Je vais donc faire comme d’habitude. Arrêter d’essayer de mettre les formes et me contenter de dire ce que j’ai à dire.

Le design me fait chier

Ou plutôt le process du design me fait chier. Non pas parce que je le trouve inutile (même si je trouve que sur certaines parties on en fait un peu trop) mais parce que je le trouve froid et peu engageant. C’est trop scientifique, trop ingénieur à mon goût. On a perdu toute la folie des designers créatifs d’il y a quelques années.

1. Je n’aime pas les ateliers collaboratifs

Pas mal de designers essayent de rendre l’approche plus ludique, notamment par l’utilisation d’ateliers collaboratifs. Les ateliers ont cet avantage de faire participer toutes les parties prenantes et de les faire réfléchir sur un sujet tous ensemble. Elle crée du consensus, de la cohésion et de l’engagement.

Mais personnellement je n’aime pas les ateliers. D’abord parce que l’animation d’atelier m’épuise et que les ice breakers et autres approches collaborativo-ludiques me mettent terriblement mal à l’aise (ne me demandez jamais de faire un jeu de rôle en atelier, c’est le meilleur moyen pour me faire décrocher).

Mais surtout, et ça n’engage que moi, quand je suis devenu designer ce n’était pas pour être moniteur de colo.

En plus je trouve que le consensus, c’est le meilleur moyen d’arriver à une solution molle et donc moyennement intéressante.

2. Le design c’est plus que du problem solving

Aujourd’hui les designers se voient comme des problems solvers (ou pire encore des optimiseurs). Du coup tout le process est axé sur la recherche de solution.

Mais je reste persuadé que le design a un rôle plus important que juste résoudre les problèmes des gens. Le design devrait rendre la vie plus belle, plus grandiose, plus efficiente. Pas juste régler ce qui ne va pas.

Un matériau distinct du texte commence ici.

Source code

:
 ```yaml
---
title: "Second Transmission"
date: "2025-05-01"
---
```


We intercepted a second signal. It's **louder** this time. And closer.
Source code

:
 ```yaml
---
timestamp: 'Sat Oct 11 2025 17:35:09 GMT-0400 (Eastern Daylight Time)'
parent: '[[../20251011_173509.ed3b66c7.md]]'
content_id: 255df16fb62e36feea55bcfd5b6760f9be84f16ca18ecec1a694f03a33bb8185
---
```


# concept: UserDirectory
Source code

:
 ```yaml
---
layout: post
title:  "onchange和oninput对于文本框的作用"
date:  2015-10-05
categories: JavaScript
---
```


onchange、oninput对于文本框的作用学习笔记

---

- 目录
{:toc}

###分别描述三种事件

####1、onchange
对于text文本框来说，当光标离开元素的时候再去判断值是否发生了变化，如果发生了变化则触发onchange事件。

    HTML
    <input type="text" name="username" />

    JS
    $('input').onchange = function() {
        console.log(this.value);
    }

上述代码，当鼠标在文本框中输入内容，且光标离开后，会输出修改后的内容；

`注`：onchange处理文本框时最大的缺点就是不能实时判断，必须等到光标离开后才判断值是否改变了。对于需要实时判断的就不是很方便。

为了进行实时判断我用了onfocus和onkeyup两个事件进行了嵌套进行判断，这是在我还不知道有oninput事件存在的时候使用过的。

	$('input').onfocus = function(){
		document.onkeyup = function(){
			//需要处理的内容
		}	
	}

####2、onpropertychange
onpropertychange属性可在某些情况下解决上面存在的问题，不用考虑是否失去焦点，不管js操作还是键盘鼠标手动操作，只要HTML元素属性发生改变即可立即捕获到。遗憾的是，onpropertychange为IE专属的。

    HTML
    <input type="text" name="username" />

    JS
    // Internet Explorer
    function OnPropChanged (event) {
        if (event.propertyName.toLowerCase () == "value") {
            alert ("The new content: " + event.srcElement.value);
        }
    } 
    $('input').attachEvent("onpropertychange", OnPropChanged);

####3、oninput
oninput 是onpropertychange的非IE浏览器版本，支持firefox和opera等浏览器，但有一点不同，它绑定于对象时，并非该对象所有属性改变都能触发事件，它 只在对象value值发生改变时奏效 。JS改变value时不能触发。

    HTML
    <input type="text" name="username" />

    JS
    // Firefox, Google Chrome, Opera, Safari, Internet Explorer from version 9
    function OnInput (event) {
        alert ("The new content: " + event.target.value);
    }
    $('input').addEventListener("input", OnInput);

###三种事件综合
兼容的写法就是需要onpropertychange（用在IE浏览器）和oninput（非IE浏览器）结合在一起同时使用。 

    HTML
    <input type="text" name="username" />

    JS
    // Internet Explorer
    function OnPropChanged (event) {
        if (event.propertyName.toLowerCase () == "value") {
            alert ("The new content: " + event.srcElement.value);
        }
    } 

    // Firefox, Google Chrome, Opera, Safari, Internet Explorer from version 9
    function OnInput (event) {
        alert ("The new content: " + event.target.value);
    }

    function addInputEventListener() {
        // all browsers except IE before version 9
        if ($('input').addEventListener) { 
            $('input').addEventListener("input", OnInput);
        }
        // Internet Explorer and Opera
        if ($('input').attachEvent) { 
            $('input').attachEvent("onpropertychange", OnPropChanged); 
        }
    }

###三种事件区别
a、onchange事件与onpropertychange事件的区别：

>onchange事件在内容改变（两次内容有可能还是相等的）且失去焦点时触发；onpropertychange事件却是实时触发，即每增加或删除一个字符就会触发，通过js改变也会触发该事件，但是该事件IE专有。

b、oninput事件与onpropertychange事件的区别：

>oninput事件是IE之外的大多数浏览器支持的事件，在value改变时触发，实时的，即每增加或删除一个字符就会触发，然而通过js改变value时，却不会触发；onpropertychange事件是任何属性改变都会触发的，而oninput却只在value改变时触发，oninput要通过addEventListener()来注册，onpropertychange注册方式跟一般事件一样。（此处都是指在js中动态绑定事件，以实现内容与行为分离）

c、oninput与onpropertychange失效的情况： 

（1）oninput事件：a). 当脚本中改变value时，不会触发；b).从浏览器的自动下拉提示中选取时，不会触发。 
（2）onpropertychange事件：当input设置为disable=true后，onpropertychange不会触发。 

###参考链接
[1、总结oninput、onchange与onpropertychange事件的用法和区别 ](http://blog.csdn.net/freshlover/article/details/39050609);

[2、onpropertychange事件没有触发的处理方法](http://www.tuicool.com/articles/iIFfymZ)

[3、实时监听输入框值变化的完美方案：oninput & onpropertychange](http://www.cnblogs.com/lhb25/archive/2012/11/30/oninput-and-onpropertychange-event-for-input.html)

C’est un vrai manque d’ambition que je regrette. Surtout que derrière ça la loi de Jakob, qu’on peut résumer par : les gens sont des fainéants donc il vaut mieux leur proposer des trucs qu’ils connaissent déjà pour s’assurer qu’ils vont bien s’en servir, vient encore aplanir l’innovation.

Encore une fois, la vision scientifique de l’UX tend (pour la plupart des designers qui se contentent de suivre la méthode) à limiter la nouveauté et la créativité. Et c’est ce qui rend le design chiant (faut voir la normalisation à outrance des sites et des applications, il n’y a plus rien de vraiment original).

Si j’avais voulu suivre des protocoles et faire de la science, je serais devenu chercheur.

Transformer la méthode en une quête

Ça fait un moment que je réfléchis à une approche un peu différente du design et de son process. D’abord pour moi. Pour me donner un peu plus de motivation et m’amuser plus. Mais surtout pour changer la vision classique que l’on peut avoir aujourd’hui.

Les objectifs sont simples :

  1. Sortir de l’approche problem solving
  2. Ramener de la créativité dans le design
  3. Transformer l’approche en un jeu
  4. Redonner du pouvoir au designer

Changer le rôle du designer

Si aujourd’hui le designer est avant tout un technicien, c’est aussi une personne avec une culture et une vision qui lui est propre. Et même si il ne design pas pour lui mais pour d’autre, intégrer une part de sa personnalité dans le design qu’il conçoit est une excellente façon d’apporter de l’originalité. Si on attend des designers qu’ils soient des robots capable de suivre la procédure proprement, ce que je propose là est une approche différente.

Le designer devient un magicien, un génie, un dieu, un mentor,…

Sa mission est d’apporter à ceux pour qui il fait un design, une nouvelle source de pouvoir, un outil unique et magique qui lui permet de rendre sa vie meilleure.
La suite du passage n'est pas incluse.